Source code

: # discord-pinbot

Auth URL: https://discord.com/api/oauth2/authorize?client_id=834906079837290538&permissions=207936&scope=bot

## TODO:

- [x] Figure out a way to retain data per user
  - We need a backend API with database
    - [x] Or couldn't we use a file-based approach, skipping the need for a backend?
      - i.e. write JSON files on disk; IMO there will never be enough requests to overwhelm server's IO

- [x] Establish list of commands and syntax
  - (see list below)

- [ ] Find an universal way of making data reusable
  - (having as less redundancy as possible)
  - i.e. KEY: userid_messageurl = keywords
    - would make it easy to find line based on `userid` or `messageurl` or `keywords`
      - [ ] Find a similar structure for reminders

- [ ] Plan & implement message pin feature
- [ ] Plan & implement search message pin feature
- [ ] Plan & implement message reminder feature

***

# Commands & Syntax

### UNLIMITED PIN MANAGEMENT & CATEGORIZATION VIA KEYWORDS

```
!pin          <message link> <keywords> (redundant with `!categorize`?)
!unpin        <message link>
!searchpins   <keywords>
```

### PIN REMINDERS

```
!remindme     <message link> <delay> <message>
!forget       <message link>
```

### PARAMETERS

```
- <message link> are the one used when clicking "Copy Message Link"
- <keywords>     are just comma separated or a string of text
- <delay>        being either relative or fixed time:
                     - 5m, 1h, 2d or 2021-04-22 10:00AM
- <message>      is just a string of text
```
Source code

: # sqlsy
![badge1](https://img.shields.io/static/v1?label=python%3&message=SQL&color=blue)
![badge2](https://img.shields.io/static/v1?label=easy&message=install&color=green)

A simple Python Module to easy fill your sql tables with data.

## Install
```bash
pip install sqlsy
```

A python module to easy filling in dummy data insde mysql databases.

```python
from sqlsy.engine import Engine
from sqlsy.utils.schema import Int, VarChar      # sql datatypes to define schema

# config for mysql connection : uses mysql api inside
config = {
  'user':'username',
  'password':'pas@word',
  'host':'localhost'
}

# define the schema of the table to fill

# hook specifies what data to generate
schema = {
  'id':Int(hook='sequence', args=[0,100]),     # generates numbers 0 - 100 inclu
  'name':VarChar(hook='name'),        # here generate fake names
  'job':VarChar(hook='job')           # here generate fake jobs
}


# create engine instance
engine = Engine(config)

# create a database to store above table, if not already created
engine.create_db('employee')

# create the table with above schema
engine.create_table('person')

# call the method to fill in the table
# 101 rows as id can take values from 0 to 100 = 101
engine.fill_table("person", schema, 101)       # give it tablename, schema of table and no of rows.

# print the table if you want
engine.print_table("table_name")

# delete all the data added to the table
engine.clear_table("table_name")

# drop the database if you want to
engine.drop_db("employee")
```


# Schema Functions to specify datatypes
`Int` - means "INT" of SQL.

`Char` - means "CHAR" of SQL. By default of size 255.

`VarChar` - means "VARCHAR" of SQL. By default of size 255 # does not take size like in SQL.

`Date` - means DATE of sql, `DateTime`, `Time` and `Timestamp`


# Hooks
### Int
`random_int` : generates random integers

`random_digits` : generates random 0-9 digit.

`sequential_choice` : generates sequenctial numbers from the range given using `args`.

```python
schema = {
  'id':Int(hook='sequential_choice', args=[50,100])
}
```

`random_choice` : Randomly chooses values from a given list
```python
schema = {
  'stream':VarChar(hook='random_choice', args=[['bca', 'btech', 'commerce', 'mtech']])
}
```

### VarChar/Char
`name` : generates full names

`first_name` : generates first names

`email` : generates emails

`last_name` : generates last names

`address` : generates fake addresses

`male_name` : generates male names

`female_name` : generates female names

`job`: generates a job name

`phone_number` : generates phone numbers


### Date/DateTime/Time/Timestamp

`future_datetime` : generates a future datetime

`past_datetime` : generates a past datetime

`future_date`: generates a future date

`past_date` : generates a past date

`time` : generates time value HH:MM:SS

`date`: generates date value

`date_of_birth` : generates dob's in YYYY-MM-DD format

> _Task goal_
Would you transcribe the data above exactly as it stands?

> _Your response_
Source code

: # discord-pinbot

Auth URL: https://discord.com/api/oauth2/authorize?client_id=834906079837290538&permissions=207936&scope=bot

## TODO:

- [x] Figure out a way to retain data per user
  - We need a backend API with database
    - [x] Or couldn't we use a file-based approach, skipping the need for a backend?
      - i.e. write JSON files on disk; IMO there will never be enough requests to overwhelm server's IO

- [x] Establish list of commands and syntax
  - (see list below)

- [ ] Find an universal way of making data reusable
  - (having as less redundancy as possible)
  - i.e. KEY: userid_messageurl = keywords
    - would make it easy to find line based on `userid` or `messageurl` or `keywords`
      - [ ] Find a similar structure for reminders

- [ ] Plan & implement message pin feature
- [ ] Plan & implement search message pin feature
- [ ] Plan & implement message reminder feature

***

# Commands & Syntax

### UNLIMITED PIN MANAGEMENT & CATEGORIZATION VIA KEYWORDS

```
!pin          <message link> <keywords> (redundant with `!categorize`?)
!unpin        <message link>
!searchpins   <keywords>
```

### PIN REMINDERS

```
!remindme     <message link> <delay> <message>
!forget       <message link>
```

### PARAMETERS

```
- <message link> are the one used when clicking "Copy Message Link"
- <keywords>     are just comma separated or a string of text
- <delay>        being either relative or fixed time:
                     - 5m, 1h, 2d or 2021-04-22 10:00AM
- <message>      is just a string of text
```
Source code

: # sqlsy
![badge1](https://img.shields.io/static/v1?label=python%3&message=SQL&color=blue)
![badge2](https://img.shields.io/static/v1?label=easy&message=install&color=green)

A simple Python Module to easy fill your sql tables with data.

## Install
```bash
pip install sqlsy
```

A python module to easy filling in dummy data insde mysql databases.

```python
from sqlsy.engine import Engine
from sqlsy.utils.schema import Int, VarChar      # sql datatypes to define schema

# config for mysql connection : uses mysql api inside
config = {
  'user':'username',
  'password':'pas@word',
  'host':'localhost'
}

# define the schema of the table to fill

# hook specifies what data to generate
schema = {
  'id':Int(hook='sequence', args=[0,100]),     # generates numbers 0 - 100 inclu
  'name':VarChar(hook='name'),        # here generate fake names
  'job':VarChar(hook='job')           # here generate fake jobs
}


# create engine instance
engine = Engine(config)

# create a database to store above table, if not already created
engine.create_db('employee')

# create the table with above schema
engine.create_table('person')

# call the method to fill in the table
# 101 rows as id can take values from 0 to 100 = 101
engine.fill_table("person", schema, 101)       # give it tablename, schema of table and no of rows.

# print the table if you want
engine.print_table("table_name")

# delete all the data added to the table
engine.clear_table("table_name")

# drop the database if you want to
engine.drop_db("employee")
```


# Schema Functions to specify datatypes
`Int` - means "INT" of SQL.

`Char` - means "CHAR" of SQL. By default of size 255.

`VarChar` - means "VARCHAR" of SQL. By default of size 255 # does not take size like in SQL.

`Date` - means DATE of sql, `DateTime`, `Time` and `Timestamp`


# Hooks
### Int
`random_int` : generates random integers

`random_digits` : generates random 0-9 digit.

`sequential_choice` : generates sequenctial numbers from the range given using `args`.

```python
schema = {
  'id':Int(hook='sequential_choice', args=[50,100])
}
```

`random_choice` : Randomly chooses values from a given list
```python
schema = {
  'stream':VarChar(hook='random_choice', args=[['bca', 'btech', 'commerce', 'mtech']])
}
```

### VarChar/Char
`name` : generates full names

`first_name` : generates first names

`email` : generates emails

`last_name` : generates last names

`address` : generates fake addresses

`male_name` : generates male names

`female_name` : generates female names

`job`: generates a job name

`phone_number` : generates phone numbers


### Date/DateTime/Time/Timestamp

`future_datetime` : generates a future datetime

`past_datetime` : generates a past datetime

`future_date`: generates a future date

`past_date` : generates a past date

`time` : generates time value HH:MM:SS

`date`: generates date value

`date_of_birth` : generates dob's in YYYY-MM-DD format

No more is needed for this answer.